━━ Information ━━
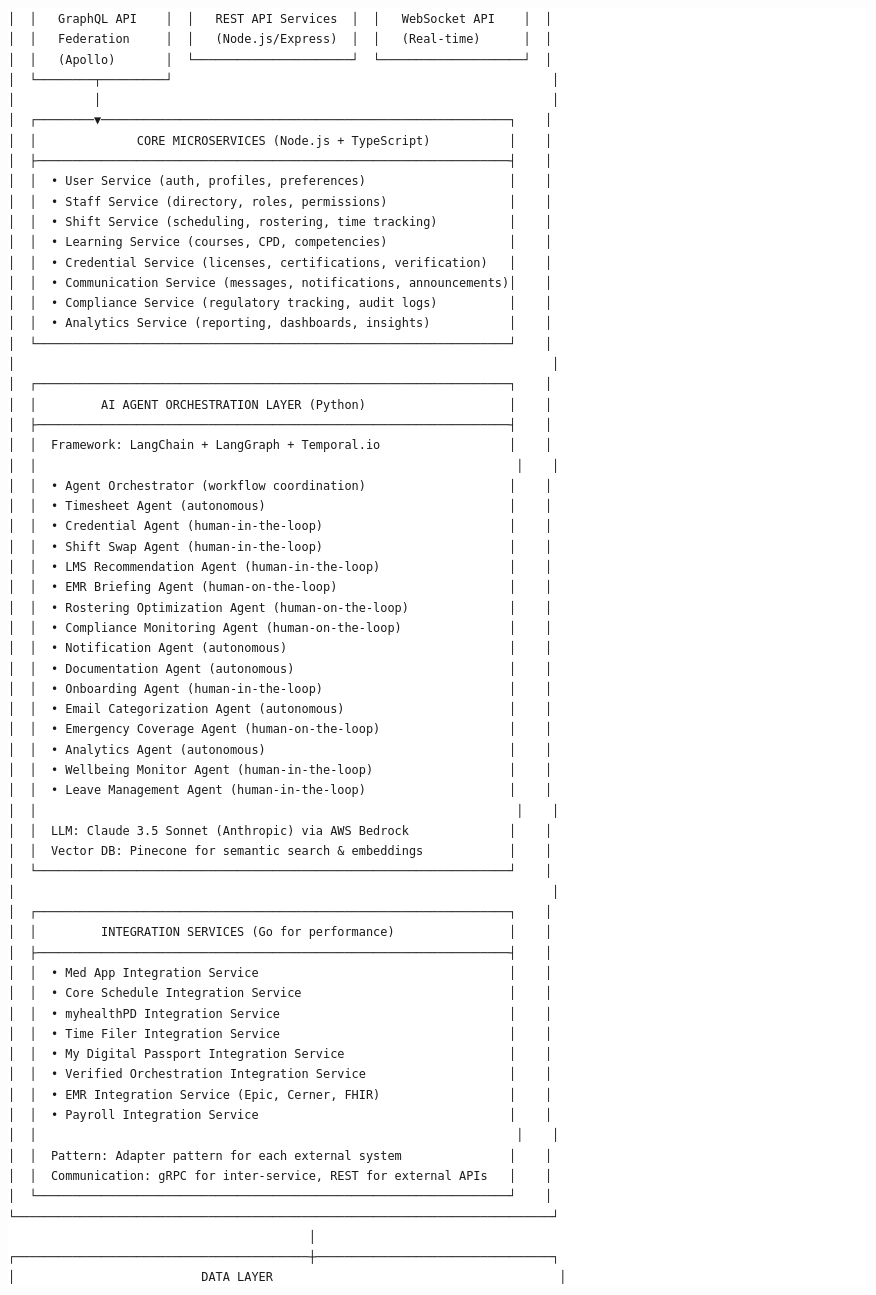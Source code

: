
```
│  │   GraphQL API    │  │   REST API Services  │  │   WebSocket API    │  │
│  │   Federation     │  │   (Node.js/Express)  │  │   (Real-time)      │  │
│  │   (Apollo)       │  └──────────────────────┘  └────────────────────┘  │
│  └────────┬─────────┘                                                     │
│           │                                                               │
│  ┌────────▼─────────────────────────────────────────────────────────┐    │
│  │              CORE MICROSERVICES (Node.js + TypeScript)           │    │
│  ├──────────────────────────────────────────────────────────────────┤    │
│  │  • User Service (auth, profiles, preferences)                    │    │
│  │  • Staff Service (directory, roles, permissions)                 │    │
│  │  • Shift Service (scheduling, rostering, time tracking)          │    │
│  │  • Learning Service (courses, CPD, competencies)                 │    │
│  │  • Credential Service (licenses, certifications, verification)   │    │
│  │  • Communication Service (messages, notifications, announcements)│    │
│  │  • Compliance Service (regulatory tracking, audit logs)          │    │
│  │  • Analytics Service (reporting, dashboards, insights)           │    │
│  └──────────────────────────────────────────────────────────────────┘    │
│                                                                           │
│  ┌──────────────────────────────────────────────────────────────────┐    │
│  │         AI AGENT ORCHESTRATION LAYER (Python)                    │    │
│  ├──────────────────────────────────────────────────────────────────┤    │
│  │  Framework: LangChain + LangGraph + Temporal.io                  │    │
│  │                                                                   │    │
│  │  • Agent Orchestrator (workflow coordination)                    │    │
│  │  • Timesheet Agent (autonomous)                                  │    │
│  │  • Credential Agent (human-in-the-loop)                          │    │
│  │  • Shift Swap Agent (human-in-the-loop)                          │    │
│  │  • LMS Recommendation Agent (human-in-the-loop)                  │    │
│  │  • EMR Briefing Agent (human-on-the-loop)                        │    │
│  │  • Rostering Optimization Agent (human-on-the-loop)              │    │
│  │  • Compliance Monitoring Agent (human-on-the-loop)               │    │
│  │  • Notification Agent (autonomous)                               │    │
│  │  • Documentation Agent (autonomous)                              │    │
│  │  • Onboarding Agent (human-in-the-loop)                          │    │
│  │  • Email Categorization Agent (autonomous)                       │    │
│  │  • Emergency Coverage Agent (human-on-the-loop)                  │    │
│  │  • Analytics Agent (autonomous)                                  │    │
│  │  • Wellbeing Monitor Agent (human-in-the-loop)                   │    │
│  │  • Leave Management Agent (human-in-the-loop)                    │    │
│  │                                                                   │    │
│  │  LLM: Claude 3.5 Sonnet (Anthropic) via AWS Bedrock              │    │
│  │  Vector DB: Pinecone for semantic search & embeddings            │    │
│  └──────────────────────────────────────────────────────────────────┘    │
│                                                                           │
│  ┌──────────────────────────────────────────────────────────────────┐    │
│  │         INTEGRATION SERVICES (Go for performance)                │    │
│  ├──────────────────────────────────────────────────────────────────┤    │
│  │  • Med App Integration Service                                   │    │
│  │  • Core Schedule Integration Service                             │    │
│  │  • myhealthPD Integration Service                                │    │
│  │  • Time Filer Integration Service                                │    │
│  │  • My Digital Passport Integration Service                       │    │
│  │  • Verified Orchestration Integration Service                    │    │
│  │  • EMR Integration Service (Epic, Cerner, FHIR)                  │    │
│  │  • Payroll Integration Service                                   │    │
│  │                                                                   │    │
│  │  Pattern: Adapter pattern for each external system               │    │
│  │  Communication: gRPC for inter-service, REST for external APIs   │    │
│  └──────────────────────────────────────────────────────────────────┘    │
└───────────────────────────────────────────────────────────────────────────┘
                                          │
┌─────────────────────────────────────────┼─────────────────────────────────┐
│                          DATA LAYER                                        │
```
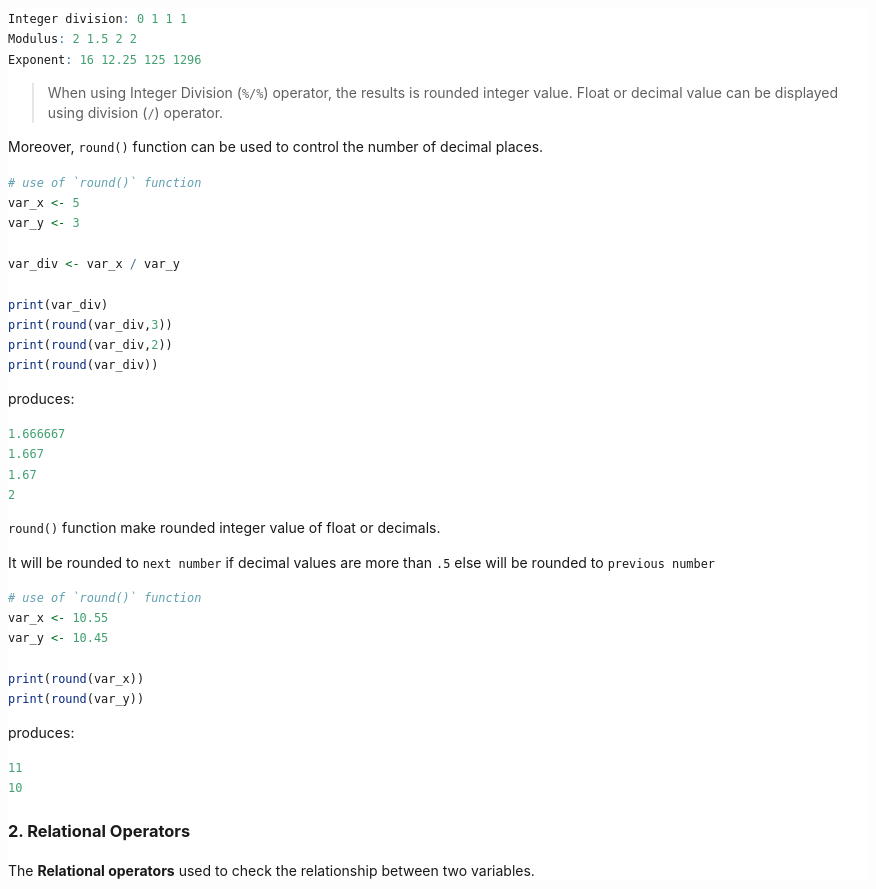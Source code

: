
 ```r
Integer division: 0 1 1 1
Modulus: 2 1.5 2 2
Exponent: 16 12.25 125 1296
```

> When using Integer Division (`%/%`) operator, the results is rounded integer value. Float or decimal value can be displayed using division (`/`) operator.

Moreover, `round()` function can be used to control the number of decimal places.

```r
# use of `round()` function
var_x <- 5
var_y <- 3

var_div <- var_x / var_y

print(var_div)
print(round(var_div,3))
print(round(var_div,2))
print(round(var_div))
```

produces:

```r
1.666667
1.667
1.67
2
```

`round()` function make rounded integer value of float or decimals.

It will be rounded to `next number` if decimal values are more than `.5` else will be rounded to `previous number`

```r
# use of `round()` function
var_x <- 10.55
var_y <- 10.45

print(round(var_x))
print(round(var_y))
```

produces:

```r
11
10
```

### 2. Relational Operators

The **Relational operators** used to check the relationship between two variables.

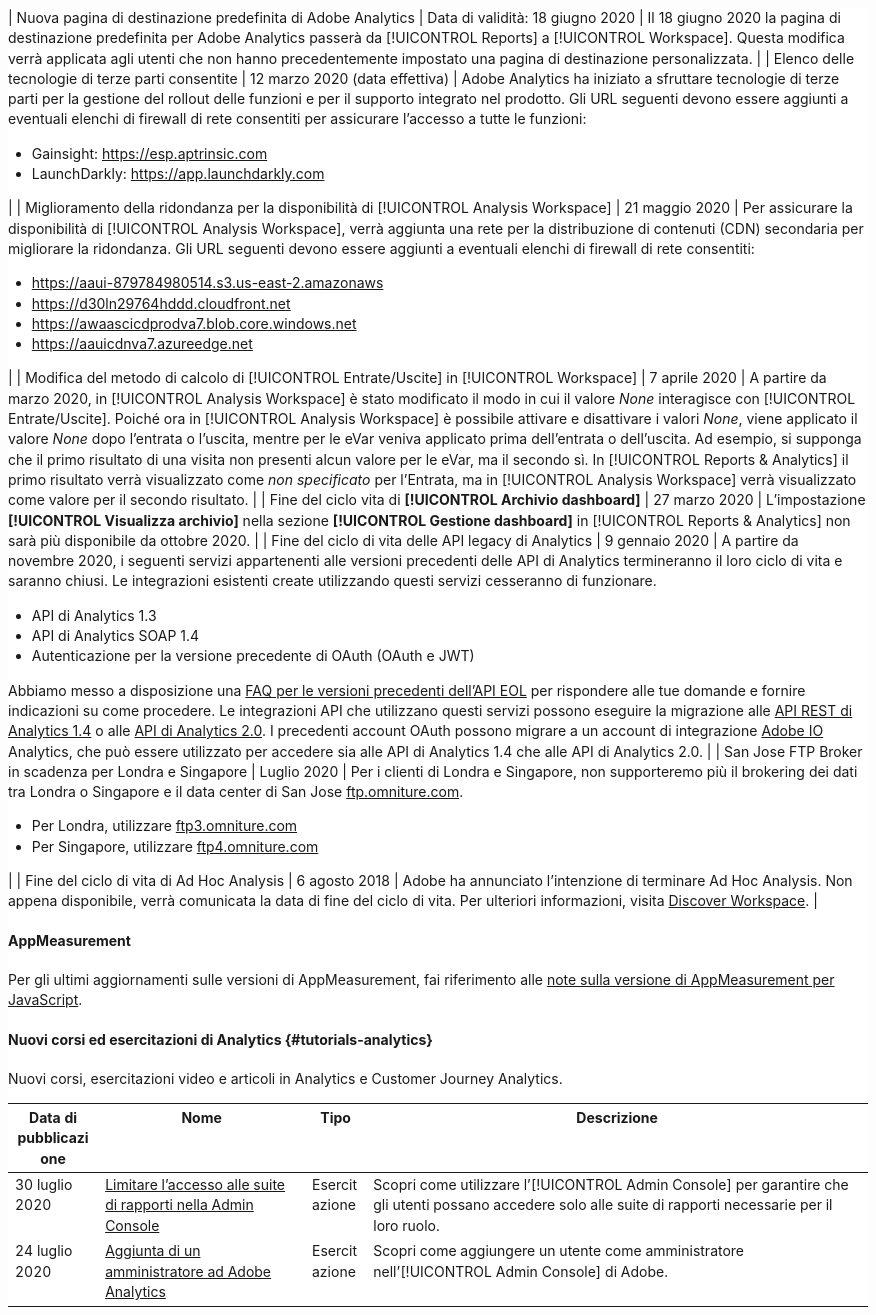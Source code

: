 | Nuova pagina di destinazione predefinita di Adobe Analytics | Data di validità: 18 giugno 2020 | Il 18 giugno 2020 la pagina di destinazione predefinita per Adobe Analytics passerà da [!UICONTROL Reports] a [!UICONTROL Workspace]. Questa modifica verrà applicata agli utenti che non hanno precedentemente impostato una pagina di destinazione personalizzata. |
| Elenco delle tecnologie di terze parti consentite | 12 marzo 2020 (data effettiva) | Adobe Analytics ha iniziato a sfruttare tecnologie di terze parti per la gestione del rollout delle funzioni e per il supporto integrato nel prodotto. Gli URL seguenti devono essere aggiunti a eventuali elenchi di firewall di rete consentiti per assicurare l’accesso a tutte le funzioni:<ul><li>Gainsight: https://esp.aptrinsic.com</li><li>LaunchDarkly: https://app.launchdarkly.com</li></ul> |
| Miglioramento della ridondanza per la disponibilità di [!UICONTROL Analysis Workspace] | 21 maggio 2020 | Per assicurare la disponibilità di [!UICONTROL Analysis Workspace], verrà aggiunta una rete per la distribuzione di contenuti (CDN) secondaria per migliorare la ridondanza. Gli URL seguenti devono essere aggiunti a eventuali elenchi di firewall di rete consentiti:<ul><li>https://aaui-879784980514.s3.us-east-2.amazonaws</li><li>https://d30ln29764hddd.cloudfront.net</li><li>https://awaascicdprodva7.blob.core.windows.net</li><li>https://aauicdnva7.azureedge.net</li></ul> |
| Modifica del metodo di calcolo di [!UICONTROL Entrate/Uscite] in [!UICONTROL Workspace] | 7 aprile 2020 | A partire da marzo 2020, in [!UICONTROL Analysis Workspace] è stato modificato il modo in cui il valore _None_ interagisce con [!UICONTROL Entrate/Uscite]. Poiché ora in [!UICONTROL Analysis Workspace] è possibile attivare e disattivare i valori _None_, viene applicato il valore _None_ dopo l’entrata o l’uscita, mentre per le eVar veniva applicato prima dell’entrata o dell’uscita. Ad esempio, si supponga che il primo risultato di una visita non presenti alcun valore per le eVar, ma il secondo sì. In [!UICONTROL Reports &amp; Analytics] il primo risultato verrà visualizzato come _non specificato_ per l’Entrata, ma in [!UICONTROL Analysis Workspace] verrà visualizzato come valore per il secondo risultato. |
| Fine del ciclo vita di **[!UICONTROL Archivio dashboard]** | 27 marzo 2020 | L’impostazione **[!UICONTROL Visualizza archivio]** nella sezione **[!UICONTROL Gestione dashboard]** in [!UICONTROL Reports &amp; Analytics] non sarà più disponibile da ottobre 2020. |
| Fine del ciclo di vita delle API legacy di Analytics | 9 gennaio 2020 | A partire da novembre 2020, i seguenti servizi appartenenti alle versioni precedenti delle API di Analytics termineranno il loro ciclo di vita e saranno chiusi. Le integrazioni esistenti create utilizzando questi servizi cesseranno di funzionare. <ul><li>API di Analytics 1.3</li><li>API di Analytics SOAP 1.4</li><li>Autenticazione per la versione precedente di OAuth (OAuth e JWT)</li></ul>Abbiamo messo a disposizione una [FAQ per le versioni precedenti dell’API EOL](https://github.com/AdobeDocs/analytics-1.4-apis/blob/master/docs/APIEOL.md?mv=email) per rispondere alle tue domande e fornire indicazioni su come procedere. Le integrazioni API che utilizzano questi servizi possono eseguire la migrazione alle [API REST di Analytics 1.4](https://github.com/AdobeDocs/analytics-1.4-apis?mv=email) o alle [API di Analytics 2.0](https://github.com/AdobeDocs/analytics-2.0-apis?mv=email). I precedenti account OAuth possono migrare a un account di integrazione [Adobe IO](https://console.adobe.io/home?mv=email) Analytics, che può essere utilizzato per accedere sia alle API di Analytics 1.4 che alle API di Analytics 2.0. |
| San Jose FTP Broker in scadenza per Londra e Singapore | Luglio 2020 | Per i clienti di Londra e Singapore, non supporteremo più il brokering dei dati tra Londra o Singapore e il data center di San Jose [ftp.omniture.com](ftp://ftp.omniture.com/).<br/><ul><li>Per Londra, utilizzare [ftp3.omniture.com](ftp://ftp3.omniture.com/)</li><li>Per Singapore, utilizzare [ftp4.omniture.com](ftp://ftp4.omniture.com/)</li></ul> |
| Fine del ciclo di vita di Ad Hoc Analysis | 6 agosto 2018 | Adobe ha annunciato l’intenzione di terminare Ad Hoc Analysis. Non appena disponibile, verrà comunicata la data di fine del ciclo di vita. Per ulteriori informazioni, visita [Discover Workspace](https://spark.adobe.com/page/S9Bhp66VJ2fEn/). |

#### AppMeasurement

Per gli ultimi aggiornamenti sulle versioni di AppMeasurement, fai riferimento alle [note sulla versione di AppMeasurement per JavaScript](https://docs.adobe.com/content/help/it-IT/analytics/implementation/appmeasurement-updates.html).

#### Nuovi corsi ed esercitazioni di Analytics {#tutorials-analytics}

Nuovi corsi, esercitazioni video e articoli in Analytics e Customer Journey Analytics.

| Data di pubblicazione | Nome | Tipo | Descrizione |
| ----------- | ----------- | ---------- | ---------- |
| 30 luglio 2020 | [Limitare l’accesso alle suite di rapporti nella Admin Console](https://docs.adobe.com/content/help/en/analytics-learn/tutorials/administration/user-management/limit-report-suite-access-in-the-admin-console.html) | Esercitazione | Scopri come utilizzare l’[!UICONTROL Admin Console] per garantire che gli utenti possano accedere solo alle suite di rapporti necessarie per il loro ruolo. |
| 24 luglio 2020 | [Aggiunta di un amministratore ad Adobe Analytics](https://docs.adobe.com/content/help/en/analytics-learn/tutorials/administration/user-management/adding-an-administrator-to-adobe-analytics.html) | Esercitazione | Scopri come aggiungere un utente come amministratore nell’[!UICONTROL Admin Console] di Adobe. |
━━━
Copy each line containing the word "accesso" from the data.

■ **Expected answer**:
| Elenco delle tecnologie di terze parti consentite | 12 marzo 2020 (data effettiva) | Adobe Analytics ha iniziato a sfruttare tecnologie di terze parti per la gestione del rollout delle funzioni e per il supporto integrato nel prodotto. Gli URL seguenti devono essere aggiunti a eventuali elenchi di firewall di rete consentiti per assicurare l’accesso a tutte le funzioni:<ul><li>Gainsight: https://esp.aptrinsic.com</li><li>LaunchDarkly: https://app.launchdarkly.com</li></ul> |
| 30 luglio 2020 | [Limitare l’accesso alle suite di rapporti nella Admin Console](https://docs.adobe.com/content/help/en/analytics-learn/tutorials/administration/user-management/limit-report-suite-access-in-the-admin-console.html) | Esercitazione | Scopri come utilizzare l’[!UICONTROL Admin Console] per garantire che gli utenti possano accedere solo alle suite di rapporti necessarie per il loro ruolo. |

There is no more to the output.